- **Task**: In the material below, find every line containing "begin" and copy that line.

- **Material provided**:
- Opening Delimiter -
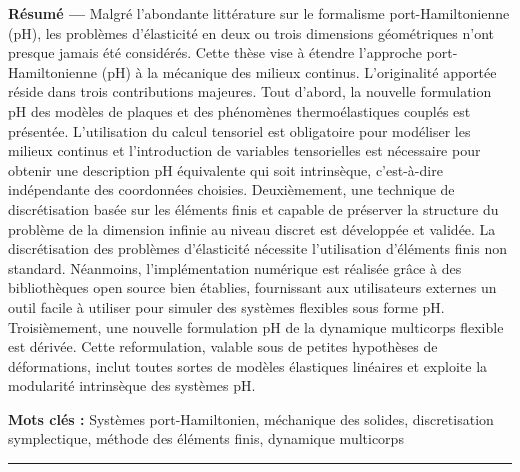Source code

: \begin{vcenterpage}
\thispagestyle{empty}
{\large\textbf{Résumé ---}}
 Malgré l'abondante littérature sur le formalisme port-Hamiltonienne (pH), les problèmes d'élasticité en deux ou trois dimensions géométriques n'ont presque jamais été considérés. Cette thèse vise à étendre l'approche port-Hamiltonienne (pH) à la mécanique des milieux continus. L'originalité apportée réside dans trois contributions majeures. Tout d'abord, la nouvelle formulation pH des modèles de plaques et des phénomènes thermoélastiques couplés est présentée. L'utilisation du calcul tensoriel est obligatoire pour modéliser les milieux  continus et l'introduction de variables tensorielles est nécessaire pour obtenir une description pH équivalente qui soit intrinsèque, c'est-à-dire indépendante des coordonnées choisies. Deuxièmement, une technique de discrétisation basée sur les éléments finis et capable de préserver la structure du problème de la dimension infinie au niveau discret est développée et validée. La discrétisation des problèmes d'élasticité nécessite l'utilisation d'éléments finis non standard. Néanmoins, l'implémentation numérique est réalisée grâce à des bibliothèques open source bien établies, fournissant aux utilisateurs externes un outil facile à utiliser pour simuler des systèmes flexibles sous forme pH. Troisièmement, une nouvelle formulation pH de la dynamique multicorps flexible est dérivée. Cette reformulation, valable sous de petites hypothèses de déformations, inclut toutes sortes de modèles élastiques linéaires et exploite la modularité intrinsèque des systèmes pH.

{\large\textbf{Mots clés :}}
    Systèmes port-Hamiltonien, méchanique des solides, discretisation symplectique, méthode des éléments finis, dynamique multicorps
\\
\noindent\rule[2pt]{\textwidth}{0.5pt}



\end{vcenterpage}

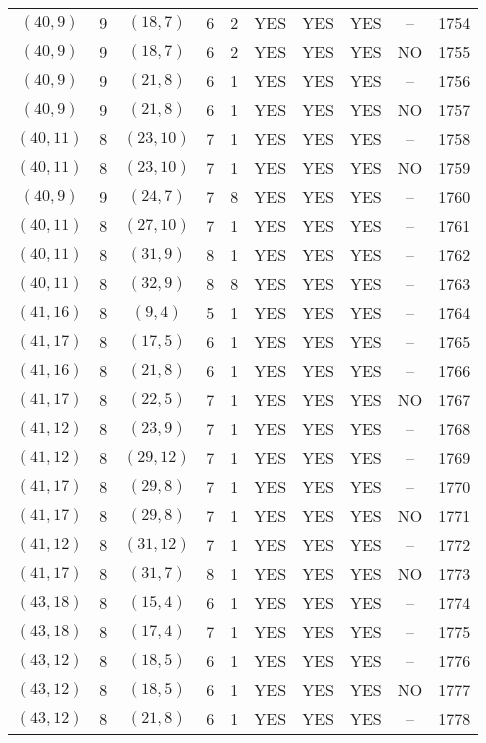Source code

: \begin{longtable}{|c|c|c|c|c|c|c|c|c|c|}
$(40, 9)$ & 9 & $(18, 7)$ & 6 & 2 & YES & YES & YES & -- & 1754\\
$(40, 9)$ & 9 & $(18, 7)$ & 6 & 2 & YES & YES & YES & NO & 1755\\
$(40, 9)$ & 9 & $(21, 8)$ & 6 & 1 & YES & YES & YES & -- & 1756\\
$(40, 9)$ & 9 & $(21, 8)$ & 6 & 1 & YES & YES & YES & NO & 1757\\
$(40, 11)$ & 8 & $(23, 10)$ & 7 & 1 & YES & YES & YES & -- & 1758\\
$(40, 11)$ & 8 & $(23, 10)$ & 7 & 1 & YES & YES & YES & NO & 1759\\
$(40, 9)$ & 9 & $(24, 7)$ & 7 & 8 & YES & YES & YES & -- & 1760\\
$(40, 11)$ & 8 & $(27, 10)$ & 7 & 1 & YES & YES & YES & -- & 1761\\
$(40, 11)$ & 8 & $(31, 9)$ & 8 & 1 & YES & YES & YES & -- & 1762\\
$(40, 11)$ & 8 & $(32, 9)$ & 8 & 8 & YES & YES & YES & -- & 1763\\
$(41, 16)$ & 8 & $(9, 4)$ & 5 & 1 & YES & YES & YES & -- & 1764\\
$(41, 17)$ & 8 & $(17, 5)$ & 6 & 1 & YES & YES & YES & -- & 1765\\
$(41, 16)$ & 8 & $(21, 8)$ & 6 & 1 & YES & YES & YES & -- & 1766\\
$(41, 17)$ & 8 & $(22, 5)$ & 7 & 1 & YES & YES & YES & NO & 1767\\
$(41, 12)$ & 8 & $(23, 9)$ & 7 & 1 & YES & YES & YES & -- & 1768\\
$(41, 12)$ & 8 & $(29, 12)$ & 7 & 1 & YES & YES & YES & -- & 1769\\
$(41, 17)$ & 8 & $(29, 8)$ & 7 & 1 & YES & YES & YES & -- & 1770\\
$(41, 17)$ & 8 & $(29, 8)$ & 7 & 1 & YES & YES & YES & NO & 1771\\
$(41, 12)$ & 8 & $(31, 12)$ & 7 & 1 & YES & YES & YES & -- & 1772\\
$(41, 17)$ & 8 & $(31, 7)$ & 8 & 1 & YES & YES & YES & NO & 1773\\
$(43, 18)$ & 8 & $(15, 4)$ & 6 & 1 & YES & YES & YES & -- & 1774\\
$(43, 18)$ & 8 & $(17, 4)$ & 7 & 1 & YES & YES & YES & -- & 1775\\
$(43, 12)$ & 8 & $(18, 5)$ & 6 & 1 & YES & YES & YES & -- & 1776\\
$(43, 12)$ & 8 & $(18, 5)$ & 6 & 1 & YES & YES & YES & NO & 1777\\
$(43, 12)$ & 8 & $(21, 8)$ & 6 & 1 & YES & YES & YES & -- & 1778\\

\end{longtable}
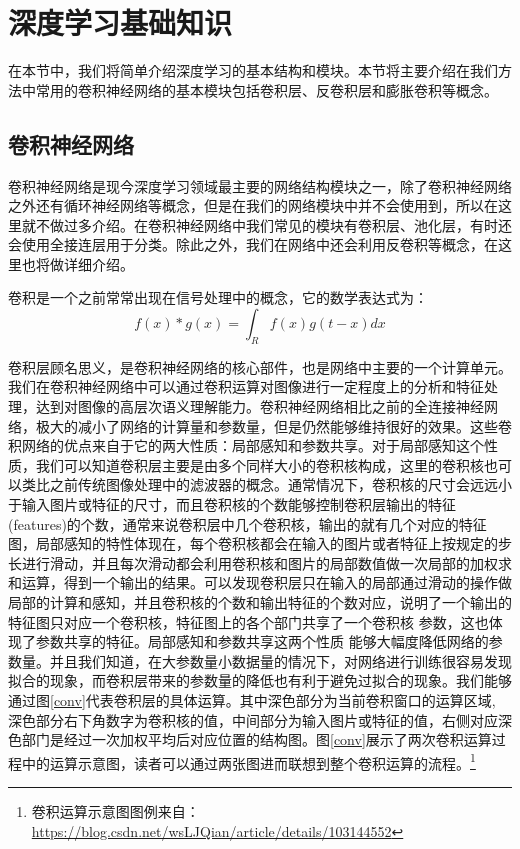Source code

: \documentclass[master]{thesis-uestc}
\begin{document}
\section{深度学习基础知识}
在本节中，我们将简单介绍深度学习的基本结构和模块。本节将主要介绍在我们方法中常用的卷积神经网络的基本模块包括卷积层、反卷积层和膨胀卷积等概念。

\subsection{卷积神经网络}
卷积神经网络是现今深度学习领域最主要的网络结构模块之一，除了卷积神经网络之外还有循环神经网络等概念，但是在我们的网络模块中并不会使用到，所以在这里就不做过多介绍。在卷积神经网络中我们常见的模块有卷积层、池化层，有时还会使用全接连层用于分类。除此之外，我们在网络中还会利用反卷积等概念，在这里也将做详细介绍。

卷积是一个之前常常出现在信号处理中的概念，它的数学表达式为：
\begin{equation}
    f(x) * g(x) = \int_{R} f(x)g(t - x)dx
\end{equation}

卷积层顾名思义，是卷积神经网络的核心部件，也是网络中主要的一个计算单元。我们在卷积神经网络中可以通过卷积运算对图像进行一定程度上的分析和特征处理，达到对图像的高层次语义理解能力。卷积神经网络相比之前的全连接神经网络，极大的减小了网络的计算量和参数量，但是仍然能够维持很好的效果。这些卷积网络的优点来自于它的两大性质：局部感知和参数共享。对于局部感知这个性质，我们可以知道卷积层主要是由多个同样大小的卷积核构成，这里的卷积核也可以类比之前传统图像处理中的滤波器的概念。通常情况下，卷积核的尺寸会远远小于输入图片或特征的尺寸，而且卷积核的个数能够控制卷积层输出的特征(features)的个数，通常来说卷积层中几个卷积核，输出的就有几个对应的特征图，局部感知的特性体现在，每个卷积核都会在输入的图片或者特征上按规定的步长进行滑动，并且每次滑动都会利用卷积核和图片的局部数值做一次局部的加权求和运算，得到一个输出的结果。可以发现卷积层只在输入的局部通过滑动的操作做局部的计算和感知，并且卷积核的个数和输出特征的个数对应，说明了一个输出的特征图只对应一个卷积核，特征图上的各个部门共享了一个卷积核 参数，这也体现了参数共享的特征。局部感知和参数共享这两个性质 能够大幅度降低网络的参数量。并且我们知道，在大参数量小数据量的情况下，对网络进行训练很容易发现拟合的现象，而卷积层带来的参数量的降低也有利于避免过拟合的现象。我们能够通过图\ref{conv}代表卷积层的具体运算。其中深色部分为当前卷积窗口的运算区域, 深色部分右下角数字为卷积核的值，中间部分为输入图片或特征的值，右侧对应深色部门是经过一次加权平均后对应位置的结构图。图\ref{conv}展示了两次卷积运算过程中的运算示意图，读者可以通过两张图进而联想到整个卷积运算的流程。\footnote{卷积运算示意图图例来自：\url{https://blog.csdn.net/wsLJQian/article/details/103144552}}
\end{document}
- Closing Delimiter -
- **Result below**:
: \begin{vcenterpage}
: \begin{longtable}{|c|c|c|c|c|c|c|c|c|c|}
\begin{document}
\begin{equation}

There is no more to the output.